Lyde v. Senkowski

White, J.

Following a tier III disciplinary hearing, petitioner, a prison inmate, was found guilty of assault for cutting another inmate *715in the head and face. The determination was based on confidential information which directly identified petitioner as the assailant, the misbehavior report and testimony of Correction Sergeant M. Melton, who investigated the incident. After the determination was affirmed on administrative appeal, petitioner commenced this CPLR article 78 proceeding seeking to annul the determination.

We confirm. Contrary to petitioner’s claim, we find that the determination is supported by substantial evidence. Our in camera review of the confidential information upon which the Hearing Officer relied convinces us that this information was "sufficiently detailed, specific and corroborative in nature to enable the Hearing Officer to make an independent determination of credibility of the confidential informant” (Matter of Spirles v Coughlin, 187 AD2d 863, 863-864; see, Matter of Abdur-Raheem v Mann, 85 NY2d 113, 119). This confidential information indicated that the informant saw the assailant and identified petitioner as the perpetrator by picking him out of a photo array. Moreover, the informant’s identification of petitioner was corroborated by petitioner’s admission that he was in the same area as the inmate prior to the assault and by Melton’s testimony that, after the incident, facility employees found petitioner’s sweatshirt and noticed that this, as well as the clothing that petitioner was wearing, appeared to be bloodstained (see, Matter of Wan v Selsky, 231 AD2d 812, 813; Matter of Richardson v Coughlin, 188 AD2d 761, 762). The exculpatory version of events testified to by petitioner and his inmate witnesses merely raised a credibility issue which the Hearing Officer was free to resolve against petitioner (see, Matter of Santiago v Hoke, 183 AD2d 978, 979-980, lv denied 80 NY2d 757).
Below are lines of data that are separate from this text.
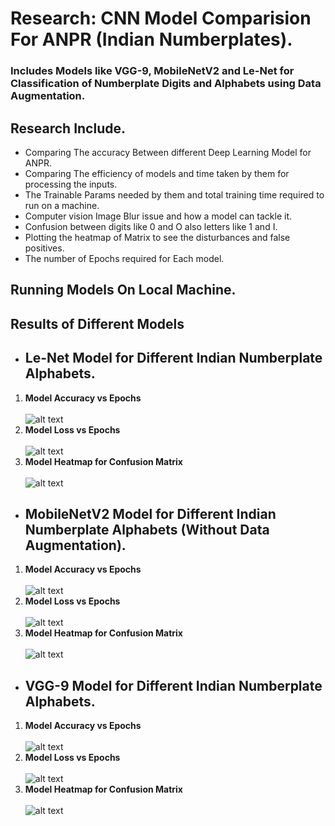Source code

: # Research: CNN Model Comparision For ANPR (Indian Numberplates).
### Includes Models like VGG-9, MobileNetV2 and Le-Net for Classification of Numberplate Digits and Alphabets using Data Augmentation.
## Research Include.
- Comparing The accuracy Between different Deep Learning Model for ANPR.
- Comparing The efficiency of models and time taken by them for processing the inputs.
- The Trainable Params needed by them and total training time required to run on a machine.
- Computer vision Image Blur issue and how a model can tackle it.
- Confusion between digits like 0 and O also letters like 1 and I.
- Plotting the heatmap of Matrix to see the disturbances and false positives.
- The number of Epochs required for Each model.

## Running Models On Local Machine.

## Results of Different Models

- ## Le-Net Model for Different Indian Numberplate Alphabets.
 1. **Model Accuracy vs Epochs** <br/> <br/>
  ![alt text](https://github.com/droidy12527/DeepLearningModelComparision/blob/master/Le-Net%20Acc.jpeg?raw=true)
 2. **Model Loss vs Epochs** <br/> <br/>
  ![alt text](https://github.com/droidy12527/DeepLearningModelComparision/blob/master/Le-Net%20Loss.jpeg?raw=true)
 3. **Model Heatmap for Confusion Matrix** <br/> <br/>
  ![alt text](https://github.com/droidy12527/DeepLearningModelComparision/blob/master/LeNet%20Heatmap.jpeg?raw=true)

- ## MobileNetV2 Model for Different Indian Numberplate Alphabets (Without Data Augmentation).
 1. **Model Accuracy vs Epochs** <br/> <br/>
  ![alt text](https://github.com/droidy12527/DeepLearningModelComparision/blob/master/MobileNetV2%20Acc.jpeg?raw=true)
 2. **Model Loss vs Epochs** <br/> <br/>
  ![alt text](https://github.com/droidy12527/DeepLearningModelComparision/blob/master/MobileNetV2%20Loss.jpeg?raw=true)
 3. **Model Heatmap for Confusion Matrix**<br/> <br/>
  ![alt text](https://github.com/droidy12527/DeepLearningModelComparision/blob/master/MobileNetV2%20Heatmap.jpeg?raw=true)

- ## VGG-9 Model for Different Indian Numberplate Alphabets.
 1. **Model Accuracy vs Epochs** <br/> <br/>
  ![alt text](https://github.com/droidy12527/DeepLearningModelComparision/blob/master/VGG%20Accuracy.jpeg?raw=true)
 2. **Model Loss vs Epochs** <br/> <br/>
  ![alt text](https://github.com/droidy12527/DeepLearningModelComparision/blob/master/VGG%20Loss.jpeg?raw=true)
 3. **Model Heatmap for Confusion Matrix** <br/> <br/>
  ![alt text](https://github.com/droidy12527/DeepLearningModelComparision/blob/master/VGG%20Heatmap.jpeg?raw=true)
-Petitioner’s contention that the Hearing Officer was biased because he had presided over the inmate’s involuntary protective custody hearing has not been preserved for our review by timely objection (see, Matter of Giakoumelos v Coughlin, 192 AD2d 998, Iv denied 82 NY2d 658). Nevertheless, were we to consider the issue, we would find it to be without merit. It is well settled that a Hearing Officer may preside over several hearings involving the same incident as long as he or she considers the proof in each hearing separately (see, Matter of Lonski v Coughlin, 126 AD2d 981, 982). In this case, there is nothing to suggest that the Hearing Officer considered any evidence outside of the record (see, Matter of Hart v Coombe, 229 AD2d 754, 755, lv denied 89 NY2d 802). Petitioner’s remaining contentions have been examined and found to be lacking in merit.

*716Cardona, P. J., Mercure, Crew III and Carpinello, JJ., concur. Adjudged that the determination is confirmed, without costs, and petition dismissed.